Disease spectrum, prevalence, genetic characteristics of inborn errors of metabolism in 21,840 hospitalized infants in Chongqing, China, 2017-2022

Abstract

Inborn errors of metabolism (IEMs) are uncommon. Although some studies have explored the distribution and characteristics of IEMs in newborns, the impact of these disorders on hospitalized newborns remains unclear. In this study, we gathered data from 21,840 newborn patients admitted for various medical conditions at the Children's Hospital of Chongqing Medical University from January 2017 and December 2022. Liquid chromatography-tandem mass spectrometry (LC-MS/MS), gas chromatography-mass spectrometry (GC-MS/MS), and genetic analysis were used to elucidate the disease spectrum, incidence rate, and genetic characteristics of IEMs in hospitalized newborns. The results revealed that the incidence of IEMs in hospitalized newborns was 1/377 (58/21,840), with a higher incidence in full-term infants (1/428) than in premature infants (1/3,120). Among the diagnosed genetic metabolic diseases, organic acid metabolism disorders (1/662), amino acid metabolism disorders (1/950), and fatty acid oxidation disorders (1/10,920) were the most prevalent. Methylmalonic acidemia (MMA), especially the isolated form, emerged as the most common IEM, while neonatal intrahepatic cholestasis caused by citrin deficiency (NICCD) and ornithine transcarbamylase deficiency (OTCD) were prevalent in premature infants. Of the 58 confirmed cases of IEMs, 72 variants were identified, of which 31.94% (23/72) had not been reported previously. This study contributes to understanding the incidence and clinical features of IEMs in hospitalized newborns, offering more efficient strategies for screening and diagnosing these disorders.

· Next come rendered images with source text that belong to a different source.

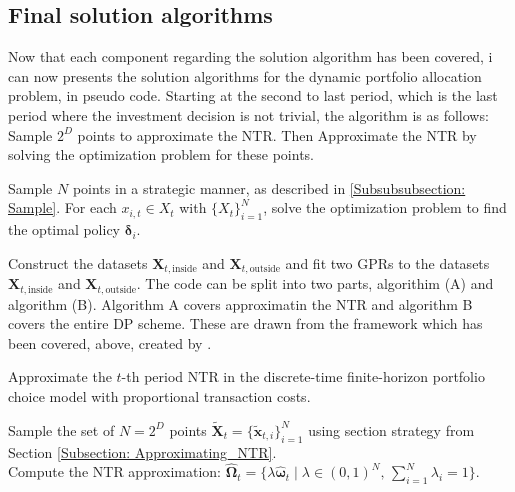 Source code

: \documentclass[11pt]{article}
\begin{document}
\subsection{Final solution algorithms} \label{Subsection: Algorithm}
Now that each component regarding the solution algorithm has been covered, i can now presents the solution algorithms for the dynamic portfolio allocation problem, in pseudo code.
Starting at the second to last period, which is the last period where the investment decision is not trivial, the algorithm is as follows:
Sample $2^{D}$ points to approximate the \ac{NTR}. Then Approximate the \ac{NTR} by solving the optimization problem for these points.

Sample $N$ points in a strategic manner, as described in \ref{Subsubsubsection: Sample}. For each $x_{i,t} \in X_{t}$ with $\{ X_t \}^{N}_{i=1}$, solve the optimization problem to find the optimal policy $\boldsymbol{\delta}_{i}$.

Construct the datasets $\mathbf{X}_{t,\text{inside}}$ and $\mathbf{X}_{t,\text{outside}}$ and fit two \ac{GPR}s to the datasets $\mathbf{X}_{t,\text{inside}}$ and $\mathbf{X}_{t,\text{outside}}$.
The code can be split into two parts, algorithim (A) and algorithm (B). Algorithm A covers approximatin the NTR and algorithm B covers the entire \ac{DP} scheme.
These are drawn from the framework which has been covered, above, created by \autocite{Scheidegger2023}.

\begin{tcolorbox}[algobox]
\scriptsize{
\begin{algorithm}[H]
  \caption{Approximate the $t$-th period NTR in the discrete-time finite-horizon portfolio choice model with proportional transaction costs.}
  Sample the set of $N = 2^D$ points $\tilde{\mathbf{X}}_t = \{\tilde{\mathbf{x}}_{t,i}\}_{i=1}^N$ using section strategy from Section \ref{Subsection: Approximating_NTR}.\\
  Compute the NTR approximation: $\hat{\boldsymbol{\Omega}}_t = \{\lambda \hat{\boldsymbol{\omega}}_t \mid \lambda \in (0,1)^N, \, \sum_{i=1}^N \lambda_i = 1\}$.
\end{algorithm}
}
\end{tcolorbox}
\end{document}
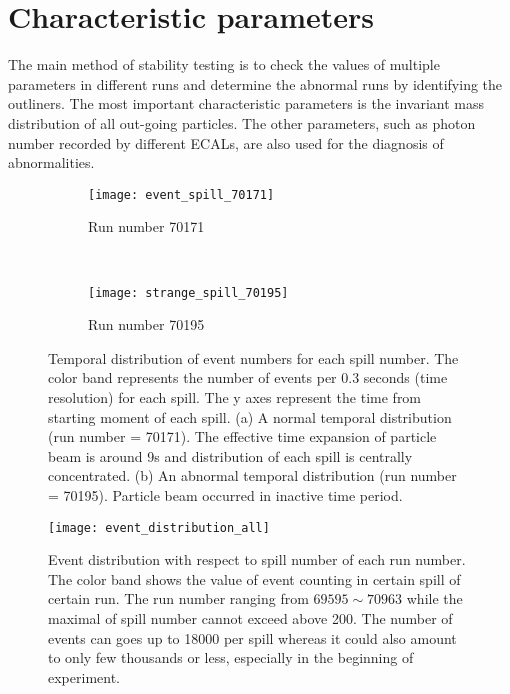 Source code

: \section{Characteristic parameters}
The main method of stability testing is to check the values of multiple parameters in different runs and determine the abnormal runs by identifying the outliners. The most important characteristic parameters is the invariant mass distribution of all out-going particles. The other parameters, such as photon number recorded by different ECALs, are also used for the diagnosis of abnormalities.

\begin{figure*}[!ht]
	\centering
	\begin{subfigure}[b]{0.49\textwidth}
		\texttt{[image: event\_spill\_70171]}
		\caption{Run number 70171}
		\label{fig:EveN_spill_normal}
	\end{subfigure}
	~ %
	\begin{subfigure}[b]{0.49\textwidth}
		\texttt{[image: strange\_spill\_70195]}
		\caption{Run number 70195}
		\label{fig:EveN_spill_abnormal}
	\end{subfigure}
	\caption{Temporal distribution of event numbers for each spill number. The color band represents the number of events per 0.3 seconds (time resolution) for each spill. The y axes represent the time from starting moment of each spill. (a) A normal temporal distribution (run number = 70171). The effective time expansion of particle beam is around 9s and distribution of each spill is centrally concentrated. (b) An abnormal temporal distribution (run number = 70195). Particle beam occurred in inactive time period.}
	\label{fig:animals}
\end{figure*}

\begin{figure*}[!h]
	\centering
	\texttt{[image: event\_distribution\_all]}
	\caption{Event distribution with respect to spill number of each run number. The color band shows the value of event counting in certain spill of certain run. The run number ranging from $69595 \sim 70963$ while the maximal of spill number cannot exceed above 200. The number of events can goes up to 18000 per spill whereas it could also amount to only few thousands or less, especially in the beginning of experiment. }
	\label{fig:event_distribution_all}
\end{figure*}

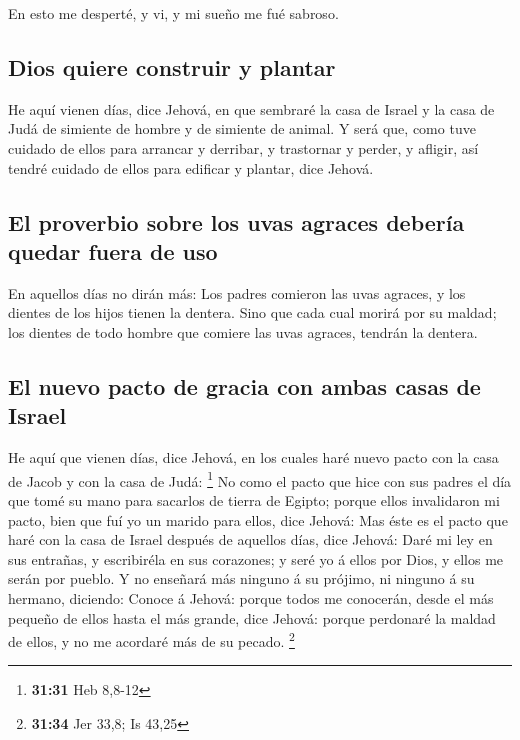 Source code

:  En esto me desperté, y vi, y mi sueño me fué sabroso.

\hypertarget{dios-quiere-construir-y-plantar}{%
\subsection{Dios quiere construir y
plantar}\label{dios-quiere-construir-y-plantar}}

 He aquí vienen días, dice Jehová, en que sembraré la casa
de Israel y la casa de Judá de simiente de hombre y de simiente de
animal.  Y será que, como tuve cuidado de ellos para
arrancar y derribar, y trastornar y perder, y afligir, así tendré
cuidado de ellos para edificar y plantar, dice Jehová.

\hypertarget{el-proverbio-sobre-los-uvas-agraces-deberuxeda-quedar-fuera-de-uso}{%
\subsection{El proverbio sobre los uvas agraces debería quedar fuera de
uso}\label{el-proverbio-sobre-los-uvas-agraces-deberuxeda-quedar-fuera-de-uso}}

 En aquellos días no dirán más: Los padres comieron las
uvas agraces, y los dientes de los hijos tienen la dentera.
 Sino que cada cual morirá por su maldad; los dientes de
todo hombre que comiere las uvas agraces, tendrán la dentera.

\hypertarget{el-nuevo-pacto-de-gracia-con-ambas-casas-de-israel}{%
\subsection{El nuevo pacto de gracia con ambas casas de
Israel}\label{el-nuevo-pacto-de-gracia-con-ambas-casas-de-israel}}

 He aquí que vienen días, dice Jehová, en los cuales haré
nuevo pacto con la casa de Jacob y con la casa de Judá: \footnote{\textbf{31:31}
  Heb 8,8-12}  No como el pacto que hice con sus padres el
día que tomé su mano para sacarlos de tierra de Egipto; porque ellos
invalidaron mi pacto, bien que fuí yo un marido para ellos, dice Jehová:
 Mas éste es el pacto que haré con la casa de Israel
después de aquellos días, dice Jehová: Daré mi ley en sus entrañas, y
escribiréla en sus corazones; y seré yo á ellos por Dios, y ellos me
serán por pueblo.  Y no enseñará más ninguno á su prójimo,
ni ninguno á su hermano, diciendo: Conoce á Jehová: porque todos me
conocerán, desde el más pequeño de ellos hasta el más grande, dice
Jehová: porque perdonaré la maldad de ellos, y no me acordaré más de su
pecado. \footnote{\textbf{31:34} Jer 33,8; Is 43,25}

Keywords: disease spectrum; genetic characteristics; inborn errors of metabolism; newborn screening; tandem mass spectrometry.

FIGURE 1

Schematic overview of the study. LC-MS/MS, liquid chromatography-tandem mass spectrometry; GC-MS/MS, gas chromatography-mass spectrometry; OAMD, organic acid metabolism disorder; AAMD, amino acid metabolism disorder; FAOD, fatty acid oxidation disorder.

FIGURE 2

Disease spectrum and distribution of the 58 confirmed IEM cases. IEM, inborn errors of metabolism; OAMD, organic acid metabolism disorder; AAMD, amino acid metabolism disorder; FAOD, fatty acid oxidation disorder; MMA, methylmalonic acidemia; PA, propionic acidemia; IVA, isovaleric acidemia; MCCD, 3-methylcrotonyl-coenzyme A carboxylase deficiency; SBCAD, 2-methylbutanoyl-coenzyme A dehydrogenase deficiency; NICCD, neonatal intrahepatic cholestasis caused by citrin deficiency; MSUD, maple syrup urine disease; OTCD, ornithine transcarbamylase deficiency; PHD, phenylalanine hydroxylase deficiency; NKH, non-ketotic hyperglycinemia; CPS1D, carbamyl phosphate synthase I deficiency; VLCADD, very long-chain acyl-coenzyme A dehydrogenase deficiency; SCADD, short-chain acyl-coenzyme A dehydrogenase deficiency.

FIGURE 3

Clinical biochemistry, clinical manifestations, and prognosis of the 58 confirmed IEM cases. FAOD, fatty acid oxidation disorder; AAMD, amino acid metabolism disorder; OAMD, organic acid metabolism disorder.